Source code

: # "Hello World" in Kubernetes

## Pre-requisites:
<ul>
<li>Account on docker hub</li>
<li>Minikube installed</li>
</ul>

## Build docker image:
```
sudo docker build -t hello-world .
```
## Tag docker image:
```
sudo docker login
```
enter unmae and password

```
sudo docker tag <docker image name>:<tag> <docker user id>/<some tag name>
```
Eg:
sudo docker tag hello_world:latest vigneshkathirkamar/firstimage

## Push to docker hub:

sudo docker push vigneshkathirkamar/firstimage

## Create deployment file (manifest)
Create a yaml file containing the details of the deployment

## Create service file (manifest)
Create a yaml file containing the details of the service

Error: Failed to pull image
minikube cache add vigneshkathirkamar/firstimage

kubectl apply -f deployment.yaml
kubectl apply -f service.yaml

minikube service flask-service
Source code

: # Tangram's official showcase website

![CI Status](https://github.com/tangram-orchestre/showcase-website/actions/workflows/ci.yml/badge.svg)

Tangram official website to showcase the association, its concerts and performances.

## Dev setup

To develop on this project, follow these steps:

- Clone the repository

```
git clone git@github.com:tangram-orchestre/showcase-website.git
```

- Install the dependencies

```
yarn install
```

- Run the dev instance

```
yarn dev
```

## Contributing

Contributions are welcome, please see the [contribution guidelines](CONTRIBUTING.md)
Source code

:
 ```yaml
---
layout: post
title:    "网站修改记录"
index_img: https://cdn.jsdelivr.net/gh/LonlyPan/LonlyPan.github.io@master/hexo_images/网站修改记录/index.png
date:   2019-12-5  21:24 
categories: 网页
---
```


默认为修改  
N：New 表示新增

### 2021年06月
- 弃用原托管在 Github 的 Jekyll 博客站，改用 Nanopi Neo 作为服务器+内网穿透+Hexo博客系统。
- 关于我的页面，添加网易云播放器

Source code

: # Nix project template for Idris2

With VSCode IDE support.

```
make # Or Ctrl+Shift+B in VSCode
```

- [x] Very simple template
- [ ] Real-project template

※ ※ ※

INSTRUCTIONS TO FOLLOW >>
Output all lines from the beginning of the data up to the line holding "## Contributing", that line included, exactly as written.

ANSWER TO THIS TASK >>
Source code

: # "Hello World" in Kubernetes

## Pre-requisites:
<ul>
<li>Account on docker hub</li>
<li>Minikube installed</li>
</ul>

## Build docker image:
```
sudo docker build -t hello-world .
```
## Tag docker image:
```
sudo docker login
```
enter unmae and password

```
sudo docker tag <docker image name>:<tag> <docker user id>/<some tag name>
```
Eg:
sudo docker tag hello_world:latest vigneshkathirkamar/firstimage

## Push to docker hub:

sudo docker push vigneshkathirkamar/firstimage

## Create deployment file (manifest)
Create a yaml file containing the details of the deployment

## Create service file (manifest)
Create a yaml file containing the details of the service

Error: Failed to pull image
minikube cache add vigneshkathirkamar/firstimage

kubectl apply -f deployment.yaml
kubectl apply -f service.yaml

minikube service flask-service
Source code

: # Tangram's official showcase website

![CI Status](https://github.com/tangram-orchestre/showcase-website/actions/workflows/ci.yml/badge.svg)

Tangram official website to showcase the association, its concerts and performances.

## Dev setup

To develop on this project, follow these steps:

- Clone the repository

```
git clone git@github.com:tangram-orchestre/showcase-website.git
```

- Install the dependencies

```
yarn install
```

- Run the dev instance

```
yarn dev
```

## Contributing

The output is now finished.